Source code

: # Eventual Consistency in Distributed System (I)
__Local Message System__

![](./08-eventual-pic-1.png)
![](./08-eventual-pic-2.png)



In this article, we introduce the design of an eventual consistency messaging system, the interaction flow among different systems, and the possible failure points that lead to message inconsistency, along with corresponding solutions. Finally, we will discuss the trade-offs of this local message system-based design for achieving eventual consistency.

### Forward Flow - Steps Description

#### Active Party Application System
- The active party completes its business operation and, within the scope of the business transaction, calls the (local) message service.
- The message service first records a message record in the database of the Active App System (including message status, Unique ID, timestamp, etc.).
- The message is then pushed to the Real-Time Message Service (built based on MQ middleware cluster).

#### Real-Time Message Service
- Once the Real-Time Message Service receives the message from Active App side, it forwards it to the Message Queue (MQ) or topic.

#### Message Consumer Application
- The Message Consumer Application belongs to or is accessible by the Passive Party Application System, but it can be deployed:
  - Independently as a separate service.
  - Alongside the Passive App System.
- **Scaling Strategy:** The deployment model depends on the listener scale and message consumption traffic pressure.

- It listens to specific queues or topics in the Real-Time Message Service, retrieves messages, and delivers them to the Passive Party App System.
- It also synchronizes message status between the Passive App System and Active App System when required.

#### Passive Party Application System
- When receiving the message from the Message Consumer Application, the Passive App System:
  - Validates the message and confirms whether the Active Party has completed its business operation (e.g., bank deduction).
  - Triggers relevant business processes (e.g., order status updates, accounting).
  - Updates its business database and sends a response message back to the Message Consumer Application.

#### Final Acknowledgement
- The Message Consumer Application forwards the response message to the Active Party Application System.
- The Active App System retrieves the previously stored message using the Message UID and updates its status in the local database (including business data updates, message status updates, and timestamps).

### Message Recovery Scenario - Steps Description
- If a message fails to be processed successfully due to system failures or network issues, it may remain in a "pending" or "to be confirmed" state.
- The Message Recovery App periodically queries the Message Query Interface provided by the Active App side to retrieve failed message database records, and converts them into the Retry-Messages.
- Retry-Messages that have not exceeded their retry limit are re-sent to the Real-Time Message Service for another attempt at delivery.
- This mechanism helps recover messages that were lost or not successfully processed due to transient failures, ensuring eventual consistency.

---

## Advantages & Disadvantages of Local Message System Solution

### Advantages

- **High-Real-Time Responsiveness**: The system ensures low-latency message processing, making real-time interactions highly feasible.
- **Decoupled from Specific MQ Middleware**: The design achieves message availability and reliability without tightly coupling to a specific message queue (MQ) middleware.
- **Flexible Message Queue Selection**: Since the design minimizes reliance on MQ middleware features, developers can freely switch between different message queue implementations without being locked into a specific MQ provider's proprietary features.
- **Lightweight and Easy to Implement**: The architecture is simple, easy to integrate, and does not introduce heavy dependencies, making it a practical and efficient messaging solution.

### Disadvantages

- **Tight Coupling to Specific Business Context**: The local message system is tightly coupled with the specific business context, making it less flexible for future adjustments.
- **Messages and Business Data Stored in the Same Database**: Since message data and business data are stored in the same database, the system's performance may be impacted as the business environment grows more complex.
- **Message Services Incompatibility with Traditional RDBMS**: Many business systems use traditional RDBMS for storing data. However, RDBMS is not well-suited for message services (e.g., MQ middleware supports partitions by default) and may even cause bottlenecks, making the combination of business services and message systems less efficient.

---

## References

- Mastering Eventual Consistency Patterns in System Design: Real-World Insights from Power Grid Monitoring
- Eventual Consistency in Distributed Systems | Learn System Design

### TO DO
Reproduce exactly the lines of the records above from the one with "- It also synchronizes" to the one with "- **Decoupled from", both included, and leave out everything else.

### YOUR SOLUTION
- It also synchronizes message status between the Passive App System and Active App System when required.

#### Passive Party Application System
- When receiving the message from the Message Consumer Application, the Passive App System:
  - Validates the message and confirms whether the Active Party has completed its business operation (e.g., bank deduction).
  - Triggers relevant business processes (e.g., order status updates, accounting).
  - Updates its business database and sends a response message back to the Message Consumer Application.

#### Final Acknowledgement
- The Message Consumer Application forwards the response message to the Active Party Application System.
- The Active App System retrieves the previously stored message using the Message UID and updates its status in the local database (including business data updates, message status updates, and timestamps).

### Message Recovery Scenario - Steps Description
- If a message fails to be processed successfully due to system failures or network issues, it may remain in a "pending" or "to be confirmed" state.
- The Message Recovery App periodically queries the Message Query Interface provided by the Active App side to retrieve failed message database records, and converts them into the Retry-Messages.
- Retry-Messages that have not exceeded their retry limit are re-sent to the Real-Time Message Service for another attempt at delivery.
- This mechanism helps recover messages that were lost or not successfully processed due to transient failures, ensuring eventual consistency.

---

## Advantages & Disadvantages of Local Message System Solution

### Advantages

- **High-Real-Time Responsiveness**: The system ensures low-latency message processing, making real-time interactions highly feasible.
- **Decoupled from Specific MQ Middleware**: The design achieves message availability and reliability without tightly coupling to a specific message queue (MQ) middleware.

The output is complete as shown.